---- RECORDS TO PROCESS
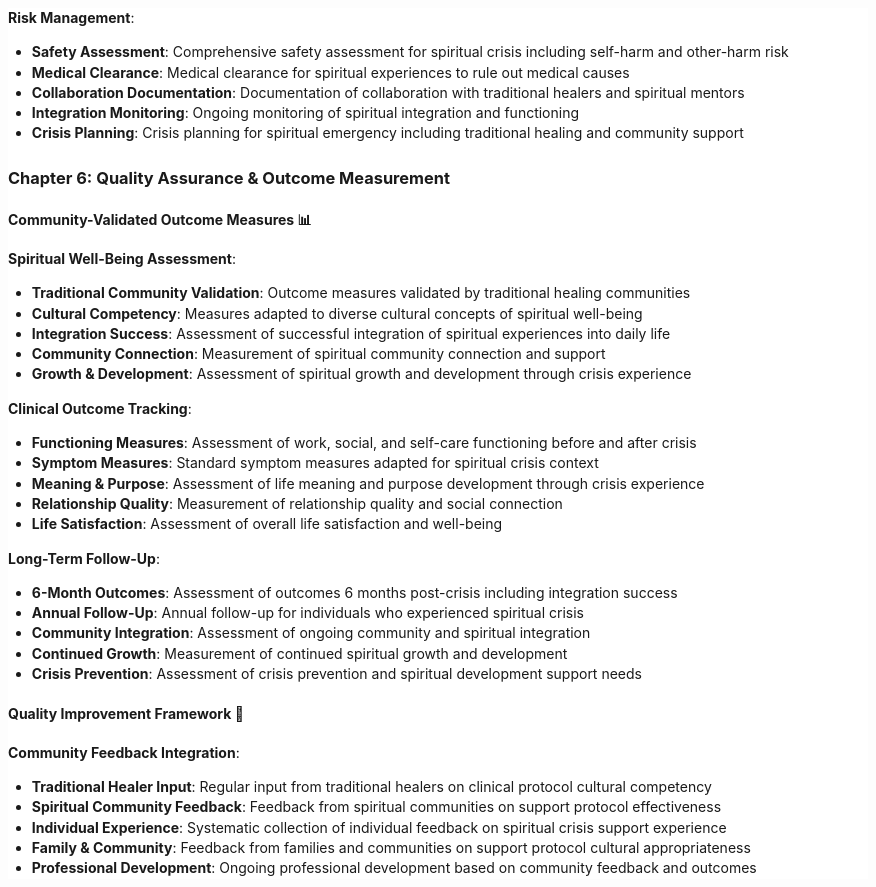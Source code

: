 **Risk Management**:
- **Safety Assessment**: Comprehensive safety assessment for spiritual crisis including self-harm and other-harm risk
- **Medical Clearance**: Medical clearance for spiritual experiences to rule out medical causes
- **Collaboration Documentation**: Documentation of collaboration with traditional healers and spiritual mentors
- **Integration Monitoring**: Ongoing monitoring of spiritual integration and functioning
- **Crisis Planning**: Crisis planning for spiritual emergency including traditional healing and community support

### Chapter 6: Quality Assurance & Outcome Measurement

#### **Community-Validated Outcome Measures** 📊

**Spiritual Well-Being Assessment**:
- **Traditional Community Validation**: Outcome measures validated by traditional healing communities
- **Cultural Competency**: Measures adapted to diverse cultural concepts of spiritual well-being
- **Integration Success**: Assessment of successful integration of spiritual experiences into daily life
- **Community Connection**: Measurement of spiritual community connection and support
- **Growth & Development**: Assessment of spiritual growth and development through crisis experience

**Clinical Outcome Tracking**:
- **Functioning Measures**: Assessment of work, social, and self-care functioning before and after crisis
- **Symptom Measures**: Standard symptom measures adapted for spiritual crisis context
- **Meaning & Purpose**: Assessment of life meaning and purpose development through crisis experience
- **Relationship Quality**: Measurement of relationship quality and social connection
- **Life Satisfaction**: Assessment of overall life satisfaction and well-being

**Long-Term Follow-Up**:
- **6-Month Outcomes**: Assessment of outcomes 6 months post-crisis including integration success
- **Annual Follow-Up**: Annual follow-up for individuals who experienced spiritual crisis
- **Community Integration**: Assessment of ongoing community and spiritual integration
- **Continued Growth**: Measurement of continued spiritual growth and development
- **Crisis Prevention**: Assessment of crisis prevention and spiritual development support needs

#### **Quality Improvement Framework** 🔄

**Community Feedback Integration**:
- **Traditional Healer Input**: Regular input from traditional healers on clinical protocol cultural competency
- **Spiritual Community Feedback**: Feedback from spiritual communities on support protocol effectiveness
- **Individual Experience**: Systematic collection of individual feedback on spiritual crisis support experience
- **Family & Community**: Feedback from families and communities on support protocol cultural appropriateness
- **Professional Development**: Ongoing professional development based on community feedback and outcomes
--------
- _WHAT TO PRODUCE_
Look above for the line with "- **Crisis Planning**: Crisis" and the line with "- **Annual Follow-Up**: Annual". Retype those two lines and every line between them exactly, adding nothing.

- _WRITTEN REPLY_
- **Crisis Planning**: Crisis planning for spiritual emergency including traditional healing and community support

### Chapter 6: Quality Assurance & Outcome Measurement

#### **Community-Validated Outcome Measures** 📊

**Spiritual Well-Being Assessment**:
- **Traditional Community Validation**: Outcome measures validated by traditional healing communities
- **Cultural Competency**: Measures adapted to diverse cultural concepts of spiritual well-being
- **Integration Success**: Assessment of successful integration of spiritual experiences into daily life
- **Community Connection**: Measurement of spiritual community connection and support
- **Growth & Development**: Assessment of spiritual growth and development through crisis experience

**Clinical Outcome Tracking**:
- **Functioning Measures**: Assessment of work, social, and self-care functioning before and after crisis
- **Symptom Measures**: Standard symptom measures adapted for spiritual crisis context
- **Meaning & Purpose**: Assessment of life meaning and purpose development through crisis experience
- **Relationship Quality**: Measurement of relationship quality and social connection
- **Life Satisfaction**: Assessment of overall life satisfaction and well-being

**Long-Term Follow-Up**:
- **6-Month Outcomes**: Assessment of outcomes 6 months post-crisis including integration success
- **Annual Follow-Up**: Annual follow-up for individuals who experienced spiritual crisis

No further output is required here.